It will be appreciated that for simplicity and/or clarity of
illustration, elements illustrated in the figures have not
necessarily been drawn to scale. For example, the dimensions of
some of the elements may be exaggerated relative to other elements
for clarity. Further, if considered appropriate, reference numerals
have been repeated among the figures to indicate corresponding
and/or analogous elements.
DETAILED DESCRIPTION
In the following detailed description, numerous specific details
are set forth to provide a thorough understanding of claimed
subject matter. However, it will be understood by those skilled in
the art that claimed subject matter may be practiced without these
specific details. In other instances, well-known methods,
procedures, components and/or circuits have not been described in
detail.
One drawback to driving parallel LED strings from a single bus
voltage may be that series elements are required in each string to
block the difference between the string voltage and the bus
voltage. In an embodiment, linear current sinks may be used for
string current regulation and to block the required voltage. One
approach for selecting the bus voltage may be to preset a constant
value based on the worst case maximum data sheet LED forward
voltage drops.

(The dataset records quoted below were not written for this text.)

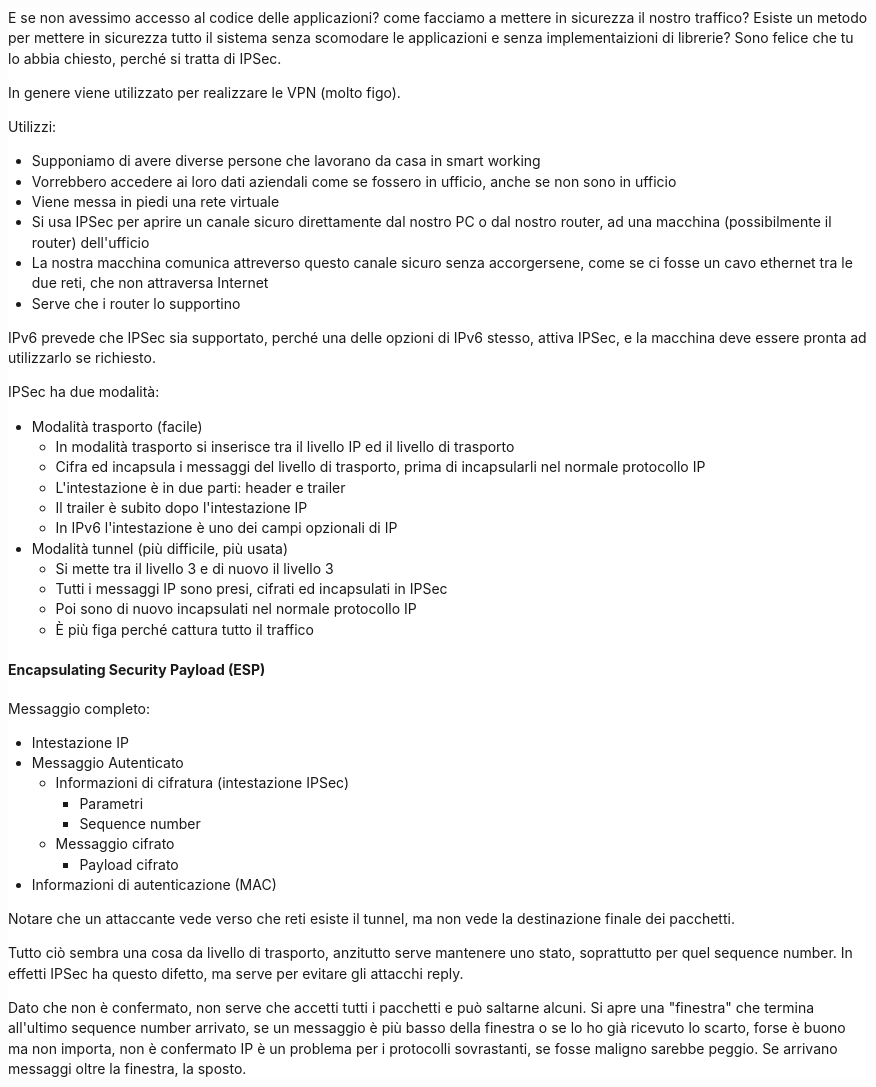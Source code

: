 E se non avessimo accesso al codice delle applicazioni? come facciamo a mettere in sicurezza il nostro traffico? Esiste un metodo per mettere in sicurezza tutto il sistema senza scomodare le applicazioni e senza implementaizioni di librerie?
Sono felice che tu lo abbia chiesto, perché si tratta di IPSec.

In genere viene utilizzato per realizzare le VPN (molto figo).

Utilizzi:
* Supponiamo di avere diverse persone che lavorano da casa in smart working
* Vorrebbero accedere ai loro dati aziendali come se fossero in ufficio, anche se non sono in ufficio
* Viene messa in piedi una rete virtuale
* Si usa IPSec per aprire un canale sicuro direttamente dal nostro PC o dal nostro router, ad una macchina (possibilmente il router) dell'ufficio
* La nostra macchina comunica attreverso questo canale sicuro senza accorgersene, come se ci fosse un cavo ethernet tra le due reti, che non attraversa Internet
* Serve che i router lo supportino

IPv6 prevede che IPSec sia supportato, perché una delle opzioni di IPv6 stesso, attiva IPSec, e la macchina deve essere pronta ad utilizzarlo se richiesto.

IPSec ha due modalità:
* Modalità trasporto (facile)
  * In modalità trasporto si inserisce tra il livello IP ed il livello di trasporto
  * Cifra ed incapsula i messaggi del livello di trasporto, prima di incapsularli nel normale protocollo IP
  * L'intestazione è in due parti: header e trailer
  * Il trailer è subito dopo l'intestazione IP
  * In IPv6 l'intestazione è uno dei campi opzionali di IP
* Modalità tunnel (più difficile, più usata)
  * Si mette tra il livello 3 e di nuovo il livello 3
  * Tutti i messaggi IP sono presi, cifrati ed incapsulati in IPSec
  * Poi sono di nuovo incapsulati nel normale protocollo IP
  * È più figa perché cattura tutto il traffico

#### Encapsulating Security Payload (ESP)

Messaggio completo:
* Intestazione IP
* Messaggio Autenticato
  * Informazioni di cifratura (intestazione IPSec)
    * Parametri
    * Sequence number
  * Messaggio cifrato
    * Payload cifrato
* Informazioni di autenticazione (MAC)

Notare che un attaccante vede verso che reti esiste il tunnel, ma non vede la destinazione finale dei pacchetti.

Tutto ciò sembra una cosa da livello di trasporto, anzitutto serve mantenere uno stato, soprattutto per quel sequence number. In effetti IPSec ha questo difetto, ma serve per evitare gli attacchi reply.

Dato che non è confermato, non serve che accetti tutti i pacchetti e può saltarne alcuni. Si apre una "finestra" che termina all'ultimo sequence number arrivato, se un messaggio è più basso della finestra o se lo ho già ricevuto lo scarto, forse è buono ma non importa, non è confermato IP è un problema per i protocolli sovrastanti, se fosse maligno sarebbe peggio.
Se arrivano messaggi oltre la finestra, la sposto.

Since the power loss in each string is directly
proportional to the difference between the bus voltage and the sum
of the series LED string forward voltage drops, a worst case design
may result in over design of the power stage, and/or increased
driver losses. In order to generally reduce inefficiencies of the
power stage design, it may be useful to utilize the variations
expected in forward voltage drop.
There may be large variations in voltage drop across relatively
similar LEDs due at least in part to the manufacturing processes.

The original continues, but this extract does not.